UK shoppers want AI buying help but distrust paid results
TL;DR:
- 64% of UK consumers are interested in agentic shopping tools, but only 21% use AI for shopping today.
- 46% believe brands should not be able to pay for preference in AI results, and 55% want sponsored content clearly labelled.
- Top concerns are AI buying without approval (43%) and bank-account security (39%).
UK consumers are warming to the idea of AI doing their shopping — but they want to keep their hands on the controls. A survey by Commerce and PayPal, conducted by Logica Research across 1,000 UK shoppers (and 2,000 more in the US and Australia), found 64% interested in agentic shopping tools that can research products, compare options and buy on a shopper’s behalf. Yet adoption lags intent: just 21% use AI for shopping today, even as 70% want it to help in future.
Trust is the gating factor
The appeal is largely about money: shoppers want AI to find the best price (31%), surface every promotion (28%) and flag cheaper options elsewhere (23%). But the barriers are about control and security. Some 43% worry about AI buying without their approval, 39% about bank-account breaches, and 32% about purchasing the wrong product. Expectations are high too — 83% want AI shopping tools to match or beat existing payment security.

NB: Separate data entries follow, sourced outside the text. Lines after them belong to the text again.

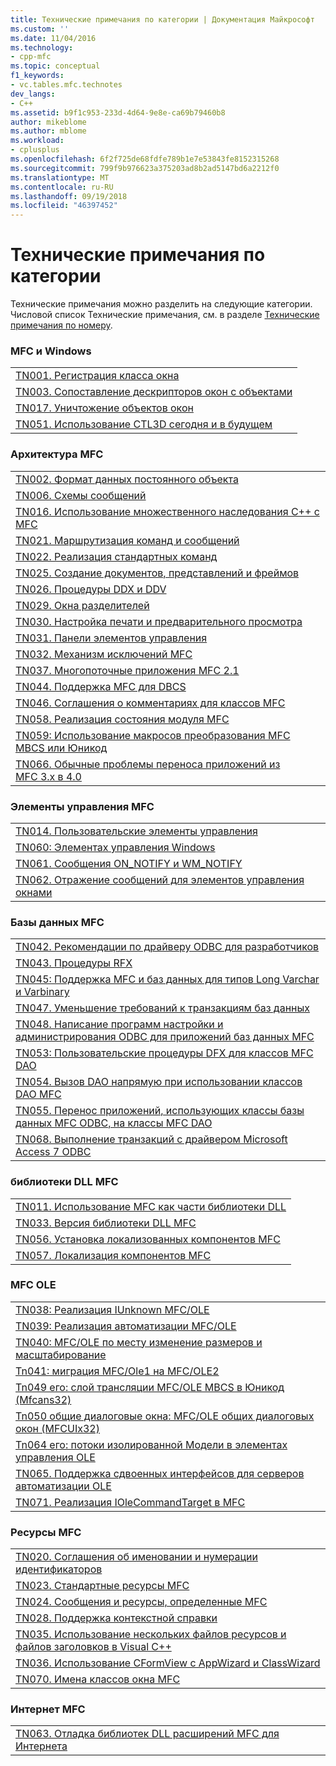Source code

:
 ```yaml
---
title: Технические примечания по категории | Документация Майкрософт
ms.custom: ''
ms.date: 11/04/2016
ms.technology:
- cpp-mfc
ms.topic: conceptual
f1_keywords:
- vc.tables.mfc.technotes
dev_langs:
- C++
ms.assetid: b9f1c953-233d-4d64-9e8e-ca69b79460b8
author: mikeblome
ms.author: mblome
ms.workload:
- cplusplus
ms.openlocfilehash: 6f2f725de68fdfe789b1e7e53843fe8152315268
ms.sourcegitcommit: 799f9b976623a375203ad8b2ad5147bd6a2212f0
ms.translationtype: MT
ms.contentlocale: ru-RU
ms.lasthandoff: 09/19/2018
ms.locfileid: "46397452"
---
```

# <a name="technical-notes-by-category"></a>Технические примечания по категории

Технические примечания можно разделить на следующие категории. Числовой список Технические примечания, см. в разделе [Технические примечания по номеру](../mfc/technical-notes-by-number.md).

### <a name="mfc-and-windows"></a>MFC и Windows

||
|-|
|[TN001. Регистрация класса окна](../mfc/tn001-window-class-registration.md)|
|[TN003. Сопоставление дескрипторов окон с объектами](../mfc/tn003-mapping-of-windows-handles-to-objects.md)|
|[TN017. Уничтожение объектов окон](../mfc/tn017-destroying-window-objects.md)|
|[TN051. Использование CTL3D сегодня и в будущем](../mfc/tn051-using-ctl3d-now-and-in-the-future.md)|

### <a name="mfc-architecture"></a>Архитектура MFC

||
|-|
|[TN002. Формат данных постоянного объекта](../mfc/tn002-persistent-object-data-format.md)|
|[TN006. Схемы сообщений](../mfc/tn006-message-maps.md)|
|[TN016. Использование множественного наследования C++ с MFC](../mfc/tn016-using-cpp-multiple-inheritance-with-mfc.md)|
|[TN021. Маршрутизация команд и сообщений](../mfc/tn021-command-and-message-routing.md)|
|[TN022. Реализация стандартных команд](../mfc/tn022-standard-commands-implementation.md)|
|[TN025. Создание документов, представлений и фреймов](../mfc/tn025-document-view-and-frame-creation.md)|
|[TN026. Процедуры DDX и DDV](../mfc/tn026-ddx-and-ddv-routines.md)|
|[TN029. Окна разделителей](../mfc/tn029-splitter-windows.md)|
|[TN030. Настройка печати и предварительного просмотра](../mfc/tn030-customizing-printing-and-print-preview.md)|
|[TN031. Панели элементов управления](../mfc/tn031-control-bars.md)|
|[TN032. Механизм исключений MFC](../mfc/tn032-mfc-exception-mechanism.md)|
|[TN037. Многопоточные приложения MFC 2.1](../mfc/tn037-multithreaded-mfc-2-1-applications.md)|
|[TN044. Поддержка MFC для DBCS](../mfc/tn044-mfc-support-for-dbcs.md)|
|[TN046. Соглашения о комментариях для классов MFC](../mfc/tn046-commenting-conventions-for-the-mfc-classes.md)|
|[TN058. Реализация состояния модуля MFC](../mfc/tn058-mfc-module-state-implementation.md)|
|[TN059: Использование макросов преобразования MFC MBCS или Юникод](../mfc/tn059-using-mfc-mbcs-unicode-conversion-macros.md)|
|[TN066. Обычные проблемы переноса приложений из MFC 3.x в 4.0](../mfc/tn066-common-mfc-3-x-to-4-0-porting-issues.md)|

### <a name="mfc-controls"></a>Элементы управления MFC

||
|-|
|[TN014. Пользовательские элементы управления](../mfc/tn014-custom-controls.md)|
|[TN060: Элементах управления Windows](../mfc/tn060-the-new-windows-common-controls.md)|
|[TN061. Сообщения ON_NOTIFY и WM_NOTIFY](../mfc/tn061-on-notify-and-wm-notify-messages.md)|
|[TN062. Отражение сообщений для элементов управления окнами](../mfc/tn062-message-reflection-for-windows-controls.md)|

### <a name="mfc-database"></a>Базы данных MFC

||
|-|
|[TN042. Рекомендации по драйверу ODBC для разработчиков](../mfc/tn042-odbc-driver-developer-recommendations.md)|
|[TN043. Процедуры RFX](../mfc/tn043-rfx-routines.md)|
|[TN045: Поддержка MFC и баз данных для типов Long Varchar и Varbinary](../mfc/tn045-mfc-database-support-for-long-varchar-varbinary.md)|
|[TN047. Уменьшение требований к транзакциям баз данных](../mfc/tn047-relaxing-database-transaction-requirements.md)|
|[TN048. Написание программ настройки и администрирования ODBC для приложений баз данных MFC](../mfc/tn048-writing-odbc-setup-and-administration-programs.md)|
|[TN053: Пользовательские процедуры DFX для классов MFC DAO](../mfc/tn053-custom-dfx-routines-for-dao-database-classes.md)|
|[TN054. Вызов DAO напрямую при использовании классов DAO MFC](../mfc/tn054-calling-dao-directly-while-using-mfc-dao-classes.md)|
|[TN055. Перенос приложений, использующих классы базы данных MFC ODBC, на классы MFC DAO](../mfc/tn055-migrating-mfc-odbc-database-class-applications-to-mfc-dao-classes.md)|
|[TN068. Выполнение транзакций с драйвером Microsoft Access 7 ODBC](../mfc/tn068-performing-transactions-with-the-microsoft-access-7-odbc-driver.md)|

### <a name="mfc-dlls"></a>библиотеки DLL MFC

||
|-|
|[TN011. Использование MFC как части библиотеки DLL](../mfc/tn011-using-mfc-as-part-of-a-dll.md)|
|[TN033. Версия библиотеки DLL MFC](../mfc/tn033-dll-version-of-mfc.md)|
|[TN056. Установка локализованных компонентов MFC](../mfc/tn056-installation-of-localized-mfc-components.md)|
|[TN057. Локализация компонентов MFC](../mfc/tn057-localization-of-mfc-components.md)|

### <a name="mfc-ole"></a>MFC OLE

||
|-|
|[TN038: Реализация IUnknown MFC/OLE](../mfc/tn038-mfc-ole-iunknown-implementation.md)|
|[TN039: Реализация автоматизации MFC/OLE](../mfc/tn039-mfc-ole-automation-implementation.md)|
|[TN040: MFC/OLE по месту изменение размеров и масштабирование](../mfc/tn040-mfc-ole-in-place-resizing-and-zooming.md)|
|[Tn041: миграция MFC/Ole1 на MFC/OLE2](../mfc/tn041-mfc-ole1-migration-to-mfc-ole-2.md)|
|[Tn049 его: слой трансляции MFC/OLE MBCS в Юникод (Mfcans32)](../mfc/tn049-mfc-ole-mbcs-to-unicode-translation-layer-mfcans32.md)|
|[Tn050 общие диалоговые окна: MFC/OLE общих диалоговых окон (MFCUIx32)](../mfc/tn050-mfc-ole-common-dialogs-mfcuix32.md)|
|[Tn064 его: потоки изолированной Модели в элементах управления OLE](../mfc/tn064-apartment-model-threading-in-activex-controls.md)|
|[TN065. Поддержка сдвоенных интерфейсов для серверов автоматизации OLE](../mfc/tn065-dual-interface-support-for-ole-automation-servers.md)|
|[TN071. Реализация IOleCommandTarget в MFC](../mfc/tn071-mfc-iolecommandtarget-implementation.md)|

### <a name="mfc-resources"></a>Ресурсы MFC

||
|-|
|[TN020. Соглашения об именовании и нумерации идентификаторов](../mfc/tn020-id-naming-and-numbering-conventions.md)|
|[TN023. Стандартные ресурсы MFC](../mfc/tn023-standard-mfc-resources.md)|
|[TN024. Сообщения и ресурсы, определенные MFC](../mfc/tn024-mfc-defined-messages-and-resources.md)|
|[TN028. Поддержка контекстной справки](../mfc/tn028-context-sensitive-help-support.md)|
|[TN035. Использование нескольких файлов ресурсов и файлов заголовков в Visual C++](../mfc/tn035-using-multiple-resource-files-and-header-files-with-visual-cpp.md)|
|[TN036. Использование CFormView с AppWizard и ClassWizard](../mfc/tn036-using-cformview-with-appwizard-and-classwizard.md)|
|[TN070. Имена классов окна MFC](../mfc/tn070-mfc-window-class-names.md)|

### <a name="mfc-internet"></a>Интернет MFC

||
|-|
|[TN063. Отладка библиотек DLL расширений MFC для Интернета](../mfc/tn063-debugging-internet-extension-dlls.md)|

The sharpest finding is about fairness. Over half (55%) say sponsored content and ads must be clearly identifiable, and 46% believe brands and retailers should not be able to pay to be favoured by AI shopping tools. That puts consumer sentiment on a collision course with the retail-media business models that fund much of online commerce — and it dovetails with the regulatory questions raised in recent Resultsense coverage of retailers seeking an AI-ad exemption from EU disclosure rules.
Looking forward
For UK retailers, the survey is both an invitation and a warning. The demand for AI-assisted bargain-hunting is real, but it is conditional on transparency: shoppers will hand over the task, not their trust. Any agentic experience that quietly surfaces paid placements risks a backlash precisely among the consumers most eager to adopt it. The winners are likely to be those who make the AI’s reasoning — and any commercial influence on it — visible, keeping the human firmly at the checkout.